Tomando en consideración el derecho a la tutela judicial efectiva y el propio de participación política, plantea serios problemas de constitucionalidad que el Tribunal Constitucional pueda suspender de sus funciones a cargos públicos representativos o funcionarios públicos, sin que estos dispongan de ningún de recurso contra esta decisión, e incluso, sin tener la oportunidad de ser oídos antes de que el Tribunal emita su fallo. Pero, más allá de eso, lo extremadamente grave es la finalidad última que se esconde tras esta reforma que afecta, como ha reconocido su expresidente Pascual Sala, a la propia comprensión de la justicia constitucional en nuestro país.

Como es obvio, esta reforma no puede leerse al margen del problema catalán. Es evidente que lo que se busca es que este órgano sea el principal actor de la defensa política de la Constitución ante un eventual episodio de deslealtad institucional en Cataluña. Dicho de otra forma, la reforma busca dar forma judicial a la intervención política de la autonomía que prevé el 155 de la Constitución Española. Así, en caso de incumplimiento por parte de la Comunidad Autónoma del marco jurídico vigente, podrá ser el Tribunal Constitucional, y no sólo el Senado por mayoría absoluta, tal y como prevé el citado artículo 155 el que legitime al Gobierno para tomar las medidas necesarias para garantizar el cumplimiento de sus obligaciones a la Comunidad Autónoma desleal. El problema es que, aunque la Constitución permite que por ley se otorguen a este órgano nuevas competencias no previstas originalmente por la propia Constitución, no consiente que se le otorguen funciones que la propia Constitución reserva expresamente a otro órgano constitucional, y, en este caso, es inequívoco que cualquier intervención de la autonomía requiere la aprobación de la mayoría absoluta del Senado, al que aquí la Constitución sí quiso dar de forma clara la función de cámara de representación territorial. Así que sólo reformando el artículo 155 de la Constitución, y no a través de una mera reforma de su ley de funcionamiento, el Tribunal Constitucional podría asumir entre sus competencias la de suspender a cargos autonómicos y sustituirlos en sus funciones por el Gobierno de la Nación; en definitiva, para intervenir la autonomía de una comunidad.

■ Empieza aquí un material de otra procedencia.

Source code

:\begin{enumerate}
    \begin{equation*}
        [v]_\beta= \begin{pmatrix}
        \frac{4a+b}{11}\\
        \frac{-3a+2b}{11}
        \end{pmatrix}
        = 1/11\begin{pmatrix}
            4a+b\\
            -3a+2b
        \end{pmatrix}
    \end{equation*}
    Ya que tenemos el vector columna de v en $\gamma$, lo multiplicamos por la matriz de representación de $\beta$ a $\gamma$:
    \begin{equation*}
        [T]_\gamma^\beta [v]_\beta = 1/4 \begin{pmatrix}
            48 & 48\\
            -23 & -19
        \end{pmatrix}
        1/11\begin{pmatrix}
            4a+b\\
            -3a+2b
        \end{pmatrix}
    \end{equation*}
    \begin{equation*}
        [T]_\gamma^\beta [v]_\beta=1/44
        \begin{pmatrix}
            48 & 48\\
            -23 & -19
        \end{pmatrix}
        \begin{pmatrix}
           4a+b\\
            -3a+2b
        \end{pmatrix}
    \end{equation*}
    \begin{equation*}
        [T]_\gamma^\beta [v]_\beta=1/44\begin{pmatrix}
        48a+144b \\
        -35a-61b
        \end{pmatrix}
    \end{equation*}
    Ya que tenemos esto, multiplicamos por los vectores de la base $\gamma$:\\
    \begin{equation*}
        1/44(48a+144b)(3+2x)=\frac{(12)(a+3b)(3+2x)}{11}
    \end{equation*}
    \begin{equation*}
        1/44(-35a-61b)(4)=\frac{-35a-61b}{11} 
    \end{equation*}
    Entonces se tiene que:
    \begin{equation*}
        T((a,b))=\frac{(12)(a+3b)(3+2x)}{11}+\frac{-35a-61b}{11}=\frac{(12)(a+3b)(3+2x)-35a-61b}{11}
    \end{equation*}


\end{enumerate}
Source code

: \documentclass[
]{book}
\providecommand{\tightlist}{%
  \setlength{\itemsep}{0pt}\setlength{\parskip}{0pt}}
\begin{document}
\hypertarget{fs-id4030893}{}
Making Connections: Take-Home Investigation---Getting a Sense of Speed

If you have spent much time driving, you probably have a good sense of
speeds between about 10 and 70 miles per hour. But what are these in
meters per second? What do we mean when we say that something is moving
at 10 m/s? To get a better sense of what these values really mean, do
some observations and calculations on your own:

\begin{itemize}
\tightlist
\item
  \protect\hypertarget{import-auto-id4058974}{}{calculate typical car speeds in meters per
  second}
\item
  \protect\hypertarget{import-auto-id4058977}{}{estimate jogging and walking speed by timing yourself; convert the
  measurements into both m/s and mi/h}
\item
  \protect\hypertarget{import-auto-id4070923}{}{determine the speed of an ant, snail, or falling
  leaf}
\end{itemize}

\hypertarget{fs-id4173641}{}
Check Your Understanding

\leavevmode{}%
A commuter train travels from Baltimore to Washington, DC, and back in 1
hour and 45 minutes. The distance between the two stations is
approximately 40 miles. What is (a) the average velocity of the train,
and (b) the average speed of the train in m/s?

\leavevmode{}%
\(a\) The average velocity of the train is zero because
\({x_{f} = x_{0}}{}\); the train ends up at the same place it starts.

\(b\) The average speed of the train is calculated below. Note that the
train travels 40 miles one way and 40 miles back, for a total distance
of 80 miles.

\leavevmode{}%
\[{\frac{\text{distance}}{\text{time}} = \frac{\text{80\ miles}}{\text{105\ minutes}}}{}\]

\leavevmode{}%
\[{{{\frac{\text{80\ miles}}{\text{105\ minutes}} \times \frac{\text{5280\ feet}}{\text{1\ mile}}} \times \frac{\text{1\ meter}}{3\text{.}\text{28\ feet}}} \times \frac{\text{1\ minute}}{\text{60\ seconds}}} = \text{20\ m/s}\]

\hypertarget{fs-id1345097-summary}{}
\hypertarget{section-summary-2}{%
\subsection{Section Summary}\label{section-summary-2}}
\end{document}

El mero hecho de que se esté planteando la intervención de la autonomía, pone de manifiesto la obsolescencia de nuestro modelo territorial de Estado; la incapacidad para renovar el pacto constitucional a través de los mecanismos de reforma; y, también, no está mal recordarlo, la insensatez de quienes menosprecian la necesidad de acatar sus obligaciones constitucionales apelando a una lógica tan denigrada por la experiencia democrática como la plebiscitaria. En cualquier caso, se trata de un problema constitucional que nuestro Tribunal no puede resolver porque su dimensión es estrictamente política. La continua remisión a la justicia, y a la justicia constitucional en concreto, ante la incapacidad de afrontar políticamente esta crisis territorial, no hará sino ahondar en la falta de prestigio de un Tribunal que no pasa por su mejor momento. En cualquier caso, a través del recurso de constitucionalidad que seguro se planteará frente a esta ley, o cuando el propio Tribunal sea llamado a aplicarla, los magistrados tendrán una oportunidad de recuperar su auctoritas, apelando al estricto cumplimiento de las que son sus funciones constitucionales. Ante la colonización política de esta institución se impone reformular el interrogante clásico de quién debe de defender a la Constitución y preguntarnos ¿quién debe de ser el defensor del Tribunal Constitucional? Para mí la respuesta acertada me la dio un alumno quien, al explicar en clase las dificultades para la renovación del pleno que había de dictar sentencia sobre el Estatut, me preguntó: Y ellos, los magistrados, ¿por qué se dejan?